Installing the PyBioMed package¶
PyBioMed has been successfully tested on Linux and Windows systems. The user could download the PyBioMed package via: https://raw.githubusercontent.com/gadsbyfly/PyBioMed/master/PyBioMed/download/PyBioMed-1.0.zip. The installation process of PyBioMed is very easy:
Note
You first need to install RDKit and pybel successfully.
On Windows:
(1): download the PyBioMed-1.0.zip
(2): extract the PyBioMed-1.0.zip file
(3): open cmd.exe and change dictionary to PyBioMed-1.0 (write the command “cd PyBioMed-1.0” in cmd shell)
(4): write the command “python setup.py install” in cmd shell
On Linux:
(1): download the PyBioMed package (.zip)
(2): extract PyBioMed-1.0.zip
(3): open shell and change dictionary to PyBioMed-1.0 (write the command “cd PyBioMed-1.0” in shell)
(4): write the command “python setup.py install” in shell
Getting molecules¶
The PyGetMol
provide different formats to get molecular structures, protein sequence and DNA sequence.
Getting molecular structure¶
In order to be convenient to users, the Getmol
module provides the tool to get molecular structures by the molecular ID from website including NCBI, EBI, CAS, Kegg and Drugbank.
>>> from PyBioMed.PyGetMol import Getmol
>>> DrugBankID = 'DB01014'
>>> smi = Getmol.GetMolFromDrugbank(DrugBankID)
>>> print smi
N[C@@H](CO)C(=O)O
>>> smi=Getmol.GetMolFromCAS(casid="50-12-4")
>>> print smi
CCC1(c2ccccc2)C(=O)N(C)C(=N1)O
>>> smi=Getmol.GetMolFromNCBI(cid="2244")
>>> print smi
CC(=O)Oc1ccccc1C(=O)O
>>> smi=Getmol.GetMolFromKegg(kid="D02176")
>>> print smi
C[N+](C)(C)C[C@H](O)CC(=O)[O-]
Reading molecules¶
The Getmol
module also provides the tool to read molecules in different formats including SDF, Mol, InChi and Smiles.

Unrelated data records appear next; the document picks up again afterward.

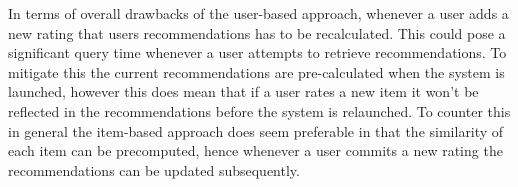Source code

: In terms of overall drawbacks of the user-based approach, whenever a user adds a new rating that users recommendations has to be recalculated. This could pose a significant query time whenever a user attempts to retrieve recommendations. To mitigate this the current recommendations are pre-calculated when the system is launched, however this does mean that if a user rates a new item it won't be reflected in the recommendations before the system is relaunched. To counter this in general the item-based approach does seem preferable in that the similarity of each item can be precomputed, hence whenever a user commits a new rating the recommendations can be updated subsequently.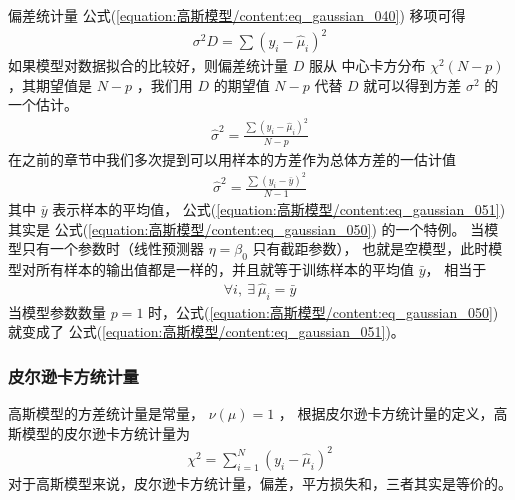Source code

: \documentclass[letterpaper,10pt,english]{sphinxmanual}
\begin{document}
偏差统计量 公式(\ref{equation:高斯模型/content:eq_gaussian_040}) 移项可得
\begin{equation}\label{equation:高斯模型/content:高斯模型/content:24}
\begin{split}\sigma^2 D = \sum (y_i-\hat{\mu}_i)^2\end{split}
\end{equation}
如果模型对数据拟合的比较好，则偏差统计量 \(D\) 服从
中心卡方分布 \(\chi^2(N-p)\)
，其期望值是 \(N-p\)
，我们用 \(D\) 的期望值 \(N-p\) 代替 \(D\)
就可以得到方差 \(\sigma^2\) 的一个估计。
\begin{equation}\label{equation:高斯模型/content:eq_gaussian_050}
\begin{split}\hat{\sigma}^2 = \frac{\sum (y_i-\hat{\mu}_i)^2}{N-p}\end{split}
\end{equation}
在之前的章节中我们多次提到可以用样本的方差作为总体方差的一估计值
\begin{equation}\label{equation:高斯模型/content:eq_gaussian_051}
\begin{split}\hat{\sigma}^2 = \frac {\sum (y_i-\bar{y})^2}{N-1}\end{split}
\end{equation}
其中 \(\bar{y}\) 表示样本的平均值，
公式(\ref{equation:高斯模型/content:eq_gaussian_051}) 其实是 公式(\ref{equation:高斯模型/content:eq_gaussian_050}) 的一个特例。
当模型只有一个参数时（线性预测器 \(\eta=\beta_0\) 只有截距参数），
也就是空模型，此时模型对所有样本的输出值都是一样的，并且就等于训练样本的平均值 \(\bar{y}\)，
相当于
\begin{equation}\label{equation:高斯模型/content:高斯模型/content:25}
\begin{split}\forall i ,\
\exists \
\hat{\mu}_i = \bar{y}\end{split}
\end{equation}
当模型参数数量 \(p=1\) 时，公式(\ref{equation:高斯模型/content:eq_gaussian_050}) 就变成了 公式(\ref{equation:高斯模型/content:eq_gaussian_051})。


\subsubsection{皮尔逊卡方统计量}
\label{\detokenize{_u9ad8_u65af_u6a21_u578b/content:id9}}
高斯模型的方差统计量是常量，
\(\nu(\mu)=1\) ，
根据皮尔逊卡方统计量的定义，高斯模型的皮尔逊卡方统计量为
\begin{equation}\label{equation:高斯模型/content:高斯模型/content:26}
\begin{split}\chi^2 = \sum_{i=1}^N (y_i-\hat{\mu}_i)^2\end{split}
\end{equation}
对于高斯模型来说，皮尔逊卡方统计量，偏差，平方损失和，三者其实是等价的。
\end{document}
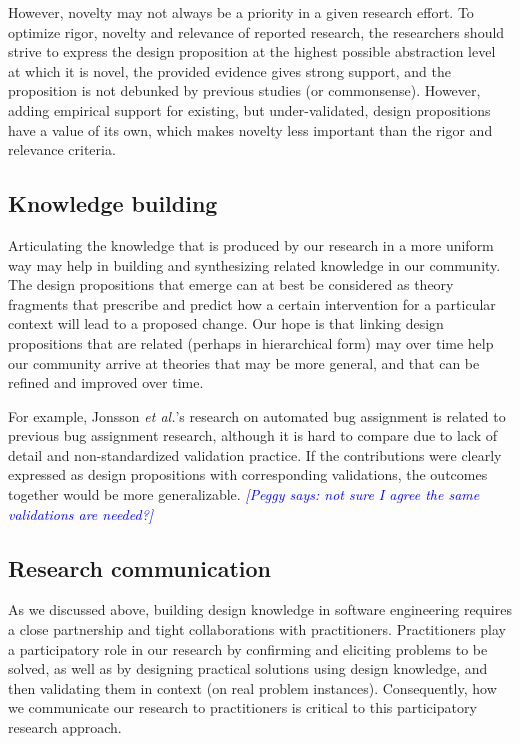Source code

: \documentclass[graybox]{svmult}
\newcommand{\peggy}[1]{\textcolor{blue}{{\it [Peggy says: #1]}}}
\newcommand{\peggy}[1]{}
\begin{document}
However, novelty may not always be a priority in a given research effort.
To optimize rigor, novelty and relevance of reported research, the researchers should strive to express the design proposition at the highest possible abstraction level at which it is novel, the provided evidence gives strong support, and the proposition is not debunked by previous studies (or commonsense). However, adding empirical support for existing, but under-validated, design propositions have a value of its own, which makes novelty less important than the rigor and relevance criteria.


\subsection{Knowledge building}
\label{sec:knowledge}

Articulating the knowledge that is produced by our research in a more uniform way may help in building and synthesizing related knowledge in our community. 
The design propositions that emerge can at best be considered as theory fragments that prescribe and predict how a certain intervention for a particular context will lead to a proposed change. 
Our hope is that linking design propositions that are related (perhaps in hierarchical form) may over time help our community arrive at theories that may be more general, and that can be refined and improved over time. 

For example, Jonsson \emph{et al.}'s research on automated bug assignment is related to previous bug assignment research, although it is hard to compare due to lack of detail and non-standardized validation practice. If the contributions were clearly expressed as design propositions with corresponding validations, the outcomes together would be more generalizable. 
\peggy{not sure I agree the same validations are needed?}

\subsection{Research communication}
\label{sec:communication}

As we discussed above, building design knowledge in software engineering requires a close partnership and tight collaborations with practitioners. 
Practitioners play a participatory role in our research by confirming and eliciting problems to be solved, as well as by designing practical solutions using design knowledge, and then validating them in context (on real problem instances). 
Consequently, how we communicate our research to practitioners is critical to this participatory research approach. 
\end{document}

Users can read a molecule from string.
>>> from PyBioMed.PyGetMol.Getmol import ReadMolFromSmile
>>> mol = ReadMolFromSmile('N[C@@H](CO)C(=O)O')
>>> print mol
<rdkit.Chem.rdchem.Mol object at 0x0D8D3688>
Users can also read a molecule from a file.
>>> from PyBioMed.PyGetMol.Getmol import ReadMolFromSDF
>>> mol = ReadMolFromSDF('./PyBioMed/test/test_data/test.sdf') #You should change the path to your own real path
>>> print mol
<rdkit.Chem.rdmolfiles.SDMolSupplier at 0xd8d03f0>
Getting protein sequence¶
The GetProtein
module provides the tool to get protein sequence by the pdb ID and uniprot ID from website.

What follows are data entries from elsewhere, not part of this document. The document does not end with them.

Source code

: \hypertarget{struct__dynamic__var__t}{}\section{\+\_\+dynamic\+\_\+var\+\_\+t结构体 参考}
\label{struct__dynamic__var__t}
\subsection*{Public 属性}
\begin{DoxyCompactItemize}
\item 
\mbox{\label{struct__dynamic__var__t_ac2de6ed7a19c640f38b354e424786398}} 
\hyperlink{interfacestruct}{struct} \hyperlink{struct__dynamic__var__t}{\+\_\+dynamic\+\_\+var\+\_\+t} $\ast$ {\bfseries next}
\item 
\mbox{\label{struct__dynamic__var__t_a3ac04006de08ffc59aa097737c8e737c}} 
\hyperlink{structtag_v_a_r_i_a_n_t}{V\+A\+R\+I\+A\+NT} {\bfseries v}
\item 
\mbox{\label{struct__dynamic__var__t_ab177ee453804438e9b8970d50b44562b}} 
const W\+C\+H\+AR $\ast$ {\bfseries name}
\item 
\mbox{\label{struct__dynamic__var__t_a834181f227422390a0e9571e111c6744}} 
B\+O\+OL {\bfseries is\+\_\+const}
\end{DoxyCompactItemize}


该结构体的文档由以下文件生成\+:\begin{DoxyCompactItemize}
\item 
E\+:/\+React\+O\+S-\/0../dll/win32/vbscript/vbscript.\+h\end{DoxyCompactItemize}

>>> from PyBioMed.PyGetMol import GetProtein
>>> GetProtein.GetPDB(['1atp'])
>>> seq = GetProtein.GetSeqFromPDB('1atp.pdb')
>>> print seq
GNAAAAKKGSEQESVKEFLAKAKEDFLKKWETPSQNTAQLDQFDRIKTLGTGSFGRVMLVKHKESGNHYAMKILDKQKVVKLKQ
IEHTLNEKRILQAVNFPFLVKLEFSFKDNSNLYMVMEYVAGGEMFSHLRRIGRFSEPHARFYAAQIVLTFEYLHSLDLIYRDLK
PENLLIDQQGYIQVTDFGFAKRVKGRTWXLCGTPEYLAPEIILSKGYNKAVDWWALGVLIYEMAAGYPPFFADQPIQIYEKIVS
GKVRFPSHFSSDLKDLLRNLLQVDLTKRFGNLKNGVNDIKNHKWFATTDWIAIYQRKVEAPFIPKFKGPGDTSNFDDYEEEEIR
VXINEKCGKEFTEFTTYADFIASGRTGRRNAIHD
>>> seq = GetProtein.GetProteinSequence('O00560')
>>> print seq
MSLYPSLEDLKVDKVIQAQTAFSANPANPAILSEASAPIPHDGNLYPRLYPELSQYMGLSLNEEEIRANVAVVSGAPLQGQLVA
RPSSINYMVAPVTGNDVGIRRAEIKQGIREVILCKDQDGKIGLRLKSIDNGIFVQLVQANSPASLVGLRFGDQVLQINGENCAG
WSSDKAHKVLKQAFGEKITMTIRDRPFERTITMHKDSTGHVGFIFKNGKITSIVKDSSAARNGLLTEHNICEINGQNVIGLKDS
QIADILSTSGTVVTITIMPAFIFEHIIKRMAPSIMKSLMDHTIPEV
Reading protein sequence¶
>>> from PyBioMed.PyGetMol.GetProtein import ReadFasta
>>> f = open('./PyBioMed/test/test_data/protein.fasta') #You should change the path to your own real path
>>> protein_seq = ReadFasta(f)
>>> print protein
['MLIHQYDHATAQYIASHLADPDPLNDGRWLIPAFATATPLPERPARTWPFFLDGAWVLRPDHRGQRLYRTDTGEAAEIVAAG
IAPEAAGLTPTPRPSDEHRWIDGAWQIDPQIVAQRARDAAMREFDLRMASARQANAGRADAYAAGLLSDAEIAVFKAWAIYQMD
LVRVVSAASFPDDVQWPAEPDEAAVIEQADGKASAGDAAAA',
'MLIHQYDHATAQYIASHLADPDPLNDGRWLIPAFATATPLPERPARTWPFFLDGAWVLRPDHRGQRLYRTDTGEAAEIVAAGI
APEAAGLTPTPRPSDEHRWIDGAWQIDPQIVAQRARDAAMREFDLRMASARQANAGRADAYAAGLLSDAEIAVFKAWAIYQMDL
VRVVSAASFPDDVQWPAEPDEAAVIEQADGKASAGDAAAA']
Getting DNA sequence¶
The GetDNA
module provides the tool to get DNA sequence by the Gene ID from website.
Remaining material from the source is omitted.